-- Opening Marker --
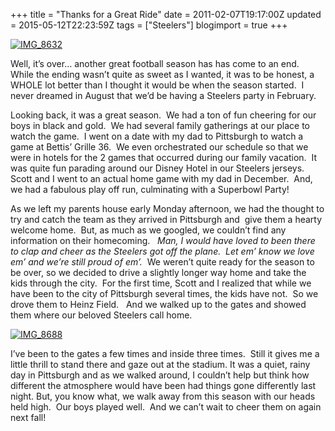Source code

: +++
title = "Thanks for a Great Ride"
date = 2011-02-07T19:17:00Z
updated = 2015-05-12T22:23:59Z
tags = ["Steelers"]
blogimport = true 
+++

[![IMG_8632](https://latc.s3.amazonaws.com/wp-content/uploads/2011/02/IMG_8632.jpg "IMG_8632")](https://latc.s3.amazonaws.com/wp-content/uploads/2011/02/IMG_8632.jpg)

Well, it’s over… another great football season has has come to an end.&#160; While the ending wasn’t quite as sweet as I wanted, it was to be honest, a WHOLE lot better than I thought it would be when the season started.&#160; I never dreamed in August that we’d be having a Steelers party in February.

Looking back, it was a great season.&#160; We had a ton of fun cheering for our boys in black and gold.&#160; We had several family gatherings at our place to watch the game.&#160; I went on a date with my dad to Pittsburgh to watch a game at Bettis’ Grille 36.&#160; We even orchestrated our schedule so that we were in hotels for the 2 games that occurred during our family vacation.&#160; It was quite fun parading around our Disney Hotel in our Steelers jerseys.&#160; Scott and I went to an actual home game with my dad in December.&#160; And, we had a fabulous play off run, culminating with a Superbowl Party!

As we left my parents house early Monday afternoon, we had the thought to try and catch the team as they arrived in Pittsburgh and&#160; give them a hearty welcome home.&#160; But, as much as we googled, we couldn’t find any information on their homecoming.&#160;&#160; _Man, I would have loved to been there to clap and cheer as the Steelers got off the plane.&#160; Let em’ know we love em’ and we’re still proud of em’._&#160; We weren’t quite ready for the season to be over, so we decided to drive a slightly longer way home and take the kids through the city.&#160; For the first time, Scott and I realized that while we have been to the city of Pittsburgh several times, the kids have not.&#160; So we drove them to Heinz Field.&#160;&#160; And we walked up to the gates and showed them where our beloved Steelers call home.&#160; 

[![IMG_8688](https://latc.s3.amazonaws.com/wp-content/uploads/2011/02/IMG_8688.jpg "IMG_8688")](https://latc.s3.amazonaws.com/wp-content/uploads/2011/02/IMG_8688.jpg)

I’ve been to the gates a few times and inside three times.&#160; Still it gives me a little thrill to stand there and gaze out at the stadium. It was a quiet, rainy day in Pittsburgh and as we walked around, I couldn’t help but think how different the atmosphere would have been had things gone differently last night. But, you know what, we walk away from this season with our heads held high.&#160; Our boys played well.&#160; And we can’t wait to cheer them on again next fall!&#160; 
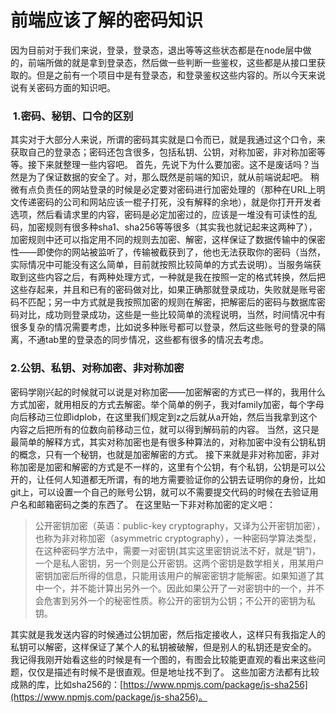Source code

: # 前端应该了解的密码知识

因为目前对于我们来说，登录，登录态，退出等等这些状态都是在node层中做的，前端所做的就是拿到登录态，然后做一些判断一些鉴权，这些都是从接口里获取的。但是之前有一个项目中是有登录态，和登录鉴权这些内容的。所以今天来说说有关密码方面的知识吧。
###  1.密码、秘钥、口令的区别
其实对于大部分人来说，所谓的密码其实就是口令而已，就是我通过这个口令，来获取自己的登录态；密码还包含很多，包括私钥、公钥，对称加密，非对称加密等等。接下来就整理一些内容吧。
首先，先说下为什么要加密。这不是废话吗？当然是为了保证数据的安全了。对，那么既然是前端的知识，就从前端说起吧。
稍微有点负责任的网站登录的时候是必定要对密码进行加密处理的（那种在URL上明文传递密码的公司和网站应该一棍子打死，没有解释的余地），就是你打开开发者选项，然后看请求里的内容，密码是必定加密过的，应该是一堆没有可读性的乱码，加密规则有很多种sha1、sha256等等很多（其实我也就记起来这两种了），加密规则中还可以指定用不同的规则去加密、解密，这样保证了数据传输中的保密性——即使你的网站被监听了，传输被截获到了，他也无法获取你的密码（当然，实际情况中可能没有这么简单，目前就按照比较简单的方式去说明）。当服务端获取到这些内容之后，有两种处理方式，一种就是我在按照一定的格式转换，然后把这些存起来，并且和已有的密码做对比，如果正确那就登录成功，失败就是账号密码不匹配；另一中方式就是我按照加密的规则在解密，把解密后的密码与数据库密码对比，成功则登录成功，这些是一些比较简单的流程说明，当然，时间情况中有很多复杂的情况需要考虑，比如说多种账号都可以登录，然后这些账号的登录的隔离，不通tab里的登录态的同步情况，这些都有很多的情况去考虑。
### 2.公钥、私钥、对称加密、非对称加密
密码学刚兴起的时候就可以说是对称加密——加密解密的方式已一样的，我用什么方式加密，就用相反的方式去解密。举个简单的例子，我对family加密，每个字母向后移动三位即idplob，在这里我们规定到z之后就从a开始，然后当我拿到这个内容之后把所有的位数向前移动三位，就可以得到解码前的内容。
当然，这只是最简单的解释方式，其实对称加密也是有很多种算法的，对称加密中没有公钥私钥的概念，只有一个秘钥，也就是加密解密的方式。
接下来就是非对称加密，非对称加密是加密和解密的方式是不一样的，这里有个公钥，有个私钥，公钥是可以公开的，让任何人知道都无所谓，有的地方需要验证你的公钥去证明你的身份，比如git上，可以设置一个自己的账号公钥，就可以不需要提交代码的时候在去验证用户名和邮箱密码之类的东西了。
在这里贴一下非对称加密的定义吧：
> 公开密钥加密（英语：public-key cryptography，又译为公开密钥加密），也称为非对称加密（asymmetric cryptography），一种密码学算法类型，在这种密码学方法中，需要一对密钥(其实这里密钥说法不好，就是“钥”)，一个是私人密钥，另一个则是公开密钥。这两个密钥是数学相关，用某用户密钥加密后所得的信息，只能用该用户的解密密钥才能解密。如果知道了其中一个，并不能计算出另外一个。因此如果公开了一对密钥中的一个，并不会危害到另外一个的秘密性质。称公开的密钥为公钥；不公开的密钥为私钥。

其实就是我发送内容的时候通过公钥加密，然后指定接收人，这样只有我指定人的私钥可以解密，这样保证了某个人的私钥被破解，但是别人的私钥还是安全的。
我记得我刚开始看这些的时候是有一个图的，有图会比较能更直观的看出来这些问题，仅仅是描述有时候不是很直观。但是地址找不到了。
这些加密方法都有比较成熟的库，比如sha256的：[https://www.npmjs.com/package/js-sha256](https://www.npmjs.com/package/js-sha256)。

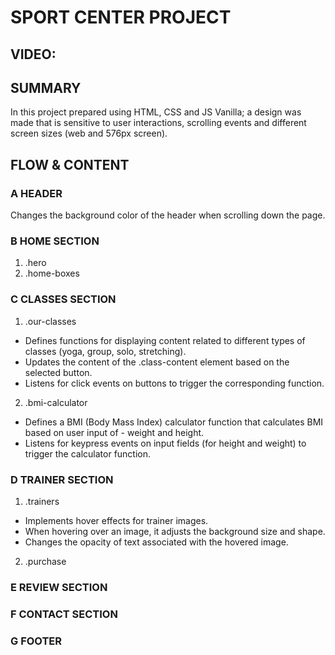 # SPORT CENTER PROJECT

## VIDEO:


## SUMMARY
In this project prepared using HTML, CSS and JS Vanilla; a design was made that is sensitive to user interactions, scrolling events and different screen sizes (web and 576px screen).


## FLOW & CONTENT

### A HEADER
Changes the background color of the header when scrolling down the page.

### B HOME SECTION
1. .hero
2. .home-boxes

### C CLASSES SECTION
1. .our-classes
- Defines functions for displaying content related to different types of classes (yoga, group, solo, stretching).
- Updates the content of the .class-content element based on the selected button.
- Listens for click events on buttons to trigger the corresponding function.
2. .bmi-calculator
- Defines a BMI (Body Mass Index) calculator function that calculates BMI based on user input of - weight and height.
- Listens for keypress events on input fields (for height and weight) to trigger the calculator function.

### D TRAINER SECTION
1. .trainers
- Implements hover effects for trainer images.
- When hovering over an image, it adjusts the background size and shape.
- Changes the opacity of text associated with the hovered image.
2. .purchase

### E REVIEW SECTION

### F CONTACT SECTION

### G FOOTER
-- Closing Marker --
Instructions to follow:
Return every entry unchanged and skip the pictures.

Your response:
Source code

: +++
title = "Thanks for a Great Ride"
date = 2011-02-07T19:17:00Z
updated = 2015-05-12T22:23:59Z
tags = ["Steelers"]
blogimport = true 
+++

[![IMG_8632](https://latc.s3.amazonaws.com/wp-content/uploads/2011/02/IMG_8632.jpg "IMG_8632")](https://latc.s3.amazonaws.com/wp-content/uploads/2011/02/IMG_8632.jpg)

Well, it’s over… another great football season has has come to an end.&#160; While the ending wasn’t quite as sweet as I wanted, it was to be honest, a WHOLE lot better than I thought it would be when the season started.&#160; I never dreamed in August that we’d be having a Steelers party in February.

Looking back, it was a great season.&#160; We had a ton of fun cheering for our boys in black and gold.&#160; We had several family gatherings at our place to watch the game.&#160; I went on a date with my dad to Pittsburgh to watch a game at Bettis’ Grille 36.&#160; We even orchestrated our schedule so that we were in hotels for the 2 games that occurred during our family vacation.&#160; It was quite fun parading around our Disney Hotel in our Steelers jerseys.&#160; Scott and I went to an actual home game with my dad in December.&#160; And, we had a fabulous play off run, culminating with a Superbowl Party!

As we left my parents house early Monday afternoon, we had the thought to try and catch the team as they arrived in Pittsburgh and&#160; give them a hearty welcome home.&#160; But, as much as we googled, we couldn’t find any information on their homecoming.&#160;&#160; _Man, I would have loved to been there to clap and cheer as the Steelers got off the plane.&#160; Let em’ know we love em’ and we’re still proud of em’._&#160; We weren’t quite ready for the season to be over, so we decided to drive a slightly longer way home and take the kids through the city.&#160; For the first time, Scott and I realized that while we have been to the city of Pittsburgh several times, the kids have not.&#160; So we drove them to Heinz Field.&#160;&#160; And we walked up to the gates and showed them where our beloved Steelers call home.&#160; 

[![IMG_8688](https://latc.s3.amazonaws.com/wp-content/uploads/2011/02/IMG_8688.jpg "IMG_8688")](https://latc.s3.amazonaws.com/wp-content/uploads/2011/02/IMG_8688.jpg)

I’ve been to the gates a few times and inside three times.&#160; Still it gives me a little thrill to stand there and gaze out at the stadium. It was a quiet, rainy day in Pittsburgh and as we walked around, I couldn’t help but think how different the atmosphere would have been had things gone differently last night. But, you know what, we walk away from this season with our heads held high.&#160; Our boys played well.&#160; And we can’t wait to cheer them on again next fall!&#160; 
Source code

: # 前端应该了解的密码知识

因为目前对于我们来说，登录，登录态，退出等等这些状态都是在node层中做的，前端所做的就是拿到登录态，然后做一些判断一些鉴权，这些都是从接口里获取的。但是之前有一个项目中是有登录态，和登录鉴权这些内容的。所以今天来说说有关密码方面的知识吧。
###  1.密码、秘钥、口令的区别
其实对于大部分人来说，所谓的密码其实就是口令而已，就是我通过这个口令，来获取自己的登录态；密码还包含很多，包括私钥、公钥，对称加密，非对称加密等等。接下来就整理一些内容吧。
首先，先说下为什么要加密。这不是废话吗？当然是为了保证数据的安全了。对，那么既然是前端的知识，就从前端说起吧。
稍微有点负责任的网站登录的时候是必定要对密码进行加密处理的（那种在URL上明文传递密码的公司和网站应该一棍子打死，没有解释的余地），就是你打开开发者选项，然后看请求里的内容，密码是必定加密过的，应该是一堆没有可读性的乱码，加密规则有很多种sha1、sha256等等很多（其实我也就记起来这两种了），加密规则中还可以指定用不同的规则去加密、解密，这样保证了数据传输中的保密性——即使你的网站被监听了，传输被截获到了，他也无法获取你的密码（当然，实际情况中可能没有这么简单，目前就按照比较简单的方式去说明）。当服务端获取到这些内容之后，有两种处理方式，一种就是我在按照一定的格式转换，然后把这些存起来，并且和已有的密码做对比，如果正确那就登录成功，失败就是账号密码不匹配；另一中方式就是我按照加密的规则在解密，把解密后的密码与数据库密码对比，成功则登录成功，这些是一些比较简单的流程说明，当然，时间情况中有很多复杂的情况需要考虑，比如说多种账号都可以登录，然后这些账号的登录的隔离，不通tab里的登录态的同步情况，这些都有很多的情况去考虑。
### 2.公钥、私钥、对称加密、非对称加密
密码学刚兴起的时候就可以说是对称加密——加密解密的方式已一样的，我用什么方式加密，就用相反的方式去解密。举个简单的例子，我对family加密，每个字母向后移动三位即idplob，在这里我们规定到z之后就从a开始，然后当我拿到这个内容之后把所有的位数向前移动三位，就可以得到解码前的内容。
当然，这只是最简单的解释方式，其实对称加密也是有很多种算法的，对称加密中没有公钥私钥的概念，只有一个秘钥，也就是加密解密的方式。
接下来就是非对称加密，非对称加密是加密和解密的方式是不一样的，这里有个公钥，有个私钥，公钥是可以公开的，让任何人知道都无所谓，有的地方需要验证你的公钥去证明你的身份，比如git上，可以设置一个自己的账号公钥，就可以不需要提交代码的时候在去验证用户名和邮箱密码之类的东西了。
在这里贴一下非对称加密的定义吧：
> 公开密钥加密（英语：public-key cryptography，又译为公开密钥加密），也称为非对称加密（asymmetric cryptography），一种密码学算法类型，在这种密码学方法中，需要一对密钥(其实这里密钥说法不好，就是“钥”)，一个是私人密钥，另一个则是公开密钥。这两个密钥是数学相关，用某用户密钥加密后所得的信息，只能用该用户的解密密钥才能解密。如果知道了其中一个，并不能计算出另外一个。因此如果公开了一对密钥中的一个，并不会危害到另外一个的秘密性质。称公开的密钥为公钥；不公开的密钥为私钥。

其实就是我发送内容的时候通过公钥加密，然后指定接收人，这样只有我指定人的私钥可以解密，这样保证了某个人的私钥被破解，但是别人的私钥还是安全的。
我记得我刚开始看这些的时候是有一个图的，有图会比较能更直观的看出来这些问题，仅仅是描述有时候不是很直观。但是地址找不到了。
这些加密方法都有比较成熟的库，比如sha256的：[https://www.npmjs.com/package/js-sha256](https://www.npmjs.com/package/js-sha256)。

 # SPORT CENTER PROJECT

## VIDEO:


## SUMMARY
In this project prepared using HTML, CSS and JS Vanilla; a design was made that is sensitive to user interactions, scrolling events and different screen sizes (web and 576px screen).


## FLOW & CONTENT

### A HEADER
Changes the background color of the header when scrolling down the page.

### B HOME SECTION
1. .hero
2. .home-boxes

### C CLASSES SECTION
1. .our-classes
- Defines functions for displaying content related to different types of classes (yoga, group, solo, stretching).
- Updates the content of the .class-content element based on the selected button.
- Listens for click events on buttons to trigger the corresponding function.
2. .bmi-calculator
- Defines a BMI (Body Mass Index) calculator function that calculates BMI based on user input of - weight and height.
- Listens for keypress events on input fields (for height and weight) to trigger the calculator function.

### D TRAINER SECTION
1. .trainers
- Implements hover effects for trainer images.
- When hovering over an image, it adjusts the background size and shape.
- Changes the opacity of text associated with the hovered image.
2. .purchase

### E REVIEW SECTION

### F CONTACT SECTION

### G FOOTER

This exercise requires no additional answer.